"It was a very long sprint over cobblestones. It was one of the best sprints of my career," Petacchi said.
Robert Forster, a German with the Gerolsteiner team, was second. Ariel Maximilian Richeze, an Argentine with Panaria, was third, and Robbie McEwen of Australia was fourth.
After his Milram team set him up perfectly, Petacchi was passed by McEwen and Paolo Bettini in the final metres of Sunday's second stage to attract criticism that he wasn't as fast as he used to be.

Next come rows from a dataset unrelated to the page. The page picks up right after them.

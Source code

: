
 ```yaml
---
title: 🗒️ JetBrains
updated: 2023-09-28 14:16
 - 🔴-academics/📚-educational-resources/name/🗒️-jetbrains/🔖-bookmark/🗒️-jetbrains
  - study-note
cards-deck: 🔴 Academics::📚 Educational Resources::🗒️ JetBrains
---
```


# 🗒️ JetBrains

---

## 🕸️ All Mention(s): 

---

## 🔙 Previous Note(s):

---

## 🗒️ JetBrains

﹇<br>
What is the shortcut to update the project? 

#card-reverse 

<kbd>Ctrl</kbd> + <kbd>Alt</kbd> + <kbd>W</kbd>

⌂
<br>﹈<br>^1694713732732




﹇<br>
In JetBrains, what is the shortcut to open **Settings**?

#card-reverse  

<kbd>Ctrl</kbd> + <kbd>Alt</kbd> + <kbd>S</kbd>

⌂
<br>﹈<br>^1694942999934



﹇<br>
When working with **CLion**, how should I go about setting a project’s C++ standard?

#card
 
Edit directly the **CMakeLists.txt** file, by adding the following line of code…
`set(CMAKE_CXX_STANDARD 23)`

Monday's victory was the 20th Giro stage win of Petacchi's career. He won six stages in 2003, nine in 2004 and four in 2005. He fell and withdrew with a broken knee cap in the third stage last year.
"I said before the Giro that a victory would be like winning my first (ever) stage. I suffered a lot after the injury," a tearful Petacchi said.

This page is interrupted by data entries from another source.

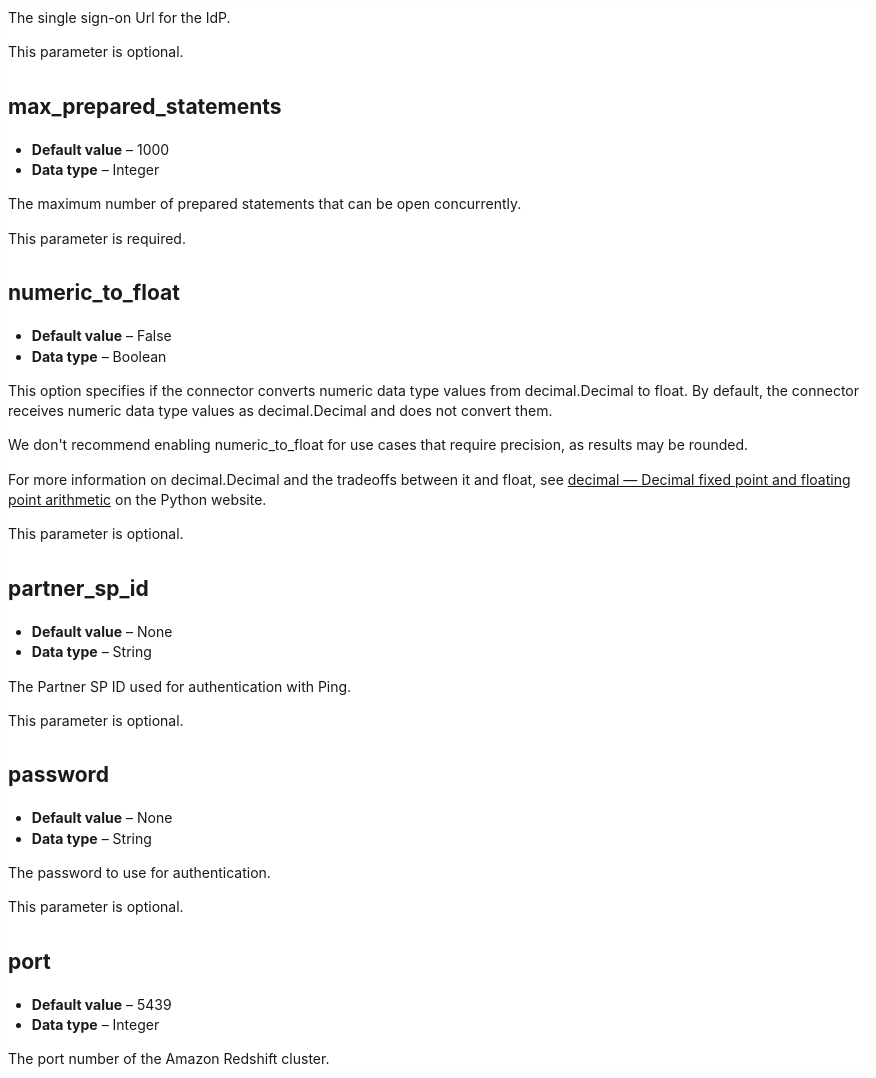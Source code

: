The single sign\-on Url for the IdP\. 

This parameter is optional\.

## max\_prepared\_statements<a name="python-max-prepared-statements-option"></a>
+ **Default value** – 1000
+ **Data type** – Integer

The maximum number of prepared statements that can be open concurrently\. 

This parameter is required\.

## numeric\_to\_float<a name="python-numeric-to-float-option"></a>
+ **Default value** – False
+ **Data type** – Boolean

This option specifies if the connector converts numeric data type values from decimal\.Decimal to float\. By default, the connector receives numeric data type values as decimal\.Decimal and does not convert them\. 

We don't recommend enabling numeric\_to\_float for use cases that require precision, as results may be rounded\. 

For more information on decimal\.Decimal and the tradeoffs between it and float, see [decimal — Decimal fixed point and floating point arithmetic](https://docs.python.org/3/library/decimal.html) on the Python website\. 

This parameter is optional\.

## partner\_sp\_id<a name="python-partner-sp-id-option"></a>
+ **Default value** – None
+ **Data type** – String

The Partner SP ID used for authentication with Ping\. 

This parameter is optional\.

## password<a name="python-password-option"></a>
+ **Default value** – None
+ **Data type** – String

The password to use for authentication\. 

This parameter is optional\.

## port<a name="python-port-option"></a>
+ **Default value** – 5439
+ **Data type** – Integer

The port number of the Amazon Redshift cluster\.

"I had a lot of doubts about whether I would return to my top level,"
Gasparotto, of the Liquigas team, regained the overall lead by placing
eighth in the sprint finish.
"We decided this morning that I would not take part in the sprint," said
Di Luca, who crossed 82nd.
Several riders were involved in a crash shortly before the finish for the
second straight day.
Race favorite Damiano Cunego fell on his right hip, but quickly got back
up. Two-time champion Gilberto Simoni was able to stop short before falling.
Thor Hushovd, a Norwegian with Credit Agricole, was also among those who fell.
Five riders formed a breakaway at the start of the stage and held as much as a seven-minute advantage over the main pack after about 75 kilometers.
The two remaining riders, Mikhail Ignatiev, a Russian with the Tinkoff
team, and Giovanni Visconti of Quick Step, were caught by the main group with four kilometers to go.
Quick Step rider Andrea Tonti, who was hurt in Sunday's crash, did not
start. Adam Hansen, an Australian with T-Mobile, also did not start.
AnotherAustralian, Graeme Brown with Rabobank, withdrew with 38 kilometres remaining in the stage.
Tuesday is a rest day as the race heads to Salerno and mainland Italy for the fourth stage on Wednesday, a 153-kilometre leg that ends with a climb to Montevergine di Mercogliano, where Cunego won en route to the 2004 title.